Irmã Palestina: «Volto à minha casa sem saber se consigo perdoar»

Jorge Feliciano

É a Humanidade que ressoa neste espectáculo

Até dia 16 de Junho podemos assistir em Palmela, no Cine-Teatro São João, à segunda parte da tetralogia do Teatro O Bando dedicada às Mil e Uma Noites: Irmã Palestina.

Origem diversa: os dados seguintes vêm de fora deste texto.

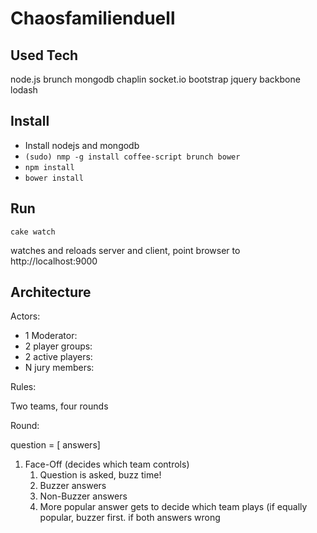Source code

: # Chaosfamilienduell

## Used Tech

node.js brunch mongodb chaplin socket.io bootstrap jquery backbone lodash

## Install

* Install nodejs and mongodb
* `(sudo) nmp -g install coffee-script brunch bower`
* `npm install`
* `bower install`

## Run

`cake watch`

watches and reloads server and client, point browser to http://localhost:9000

## Architecture

Actors:

* 1 Moderator:
* 2 player groups:
* 2 active players:
* N jury members:

Rules:

Two teams, four rounds

Round:

question = [ answers]

1. Face-Off (decides which team controls)
	1. Question is asked, buzz time!
	2. Buzzer answers
	3. Non-Buzzer answers
	4. More popular answer gets to decide which team plays (if equally popular, buzzer first. if both answers wrong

Na sua forma singular de engendrar dramaturgias e encenações, o Teatro O Bando parte da recente e valiosa tradução de Hugo Maia feita directamente a partir do manuscrito árabe mais antigo até hoje conhecido. Uma tradução que procura restabelecer a oralidade de uma tradição onde as histórias eram contadas na rua, em cafés, mercados e outros locais públicos por contadores que, segundo o tradutor, alugavam o «livro» de As Mil e Uma Noites. Desta forma, o «livro» era utilizado como uma sebenta sempre em construção onde os contadores buscavam material para o seu repertório oral e, também, onde acrescentavam outras histórias pelo seu próprio punho, ou, se os contadores eram analfabetos, ditavam-nas a quem soubesse redigir. Um enorme trabalho colectivo e popular, portanto, foi o que tornou possível uma das grandes obras literárias da humanidade.

Contar para resistir

Na primeira parte da tetralogia, intitulada de Irmã Persa e estreada em 2023 com encenação de Suzana Branco, é colocado o foco no acto de contar histórias enquanto forma de resistência ao genocídio (no caso, feminicídio). O rei Xariar todas as noites casa-se com uma mulher, viola-a, e, na manhã seguinte, manda-a matar. Foi a solução sanguinária que o rei encontrou para evitar ser traído como sentiu ter sido pela sua primeira mulher, que também assassinou. A cada dia que passa as mulheres vão desaparecendo. Xerazade oferece-se, «para salvar o povo», a ser a próxima a casar com Xariar, expondo-se assim à sua violência. Em cumplicidade com a sua irmã Doniazade (a irmã Persa, interpretada pela actriz iraniana Tara Fatehi), organiza junto das mulheres a recolha de um conjunto de histórias que irão prender o rei. Mais do que a si, são as mulheres ainda vivas que Xerazade salva do genocídio, quando, a cada noite, consegue adiar a sua própria morte.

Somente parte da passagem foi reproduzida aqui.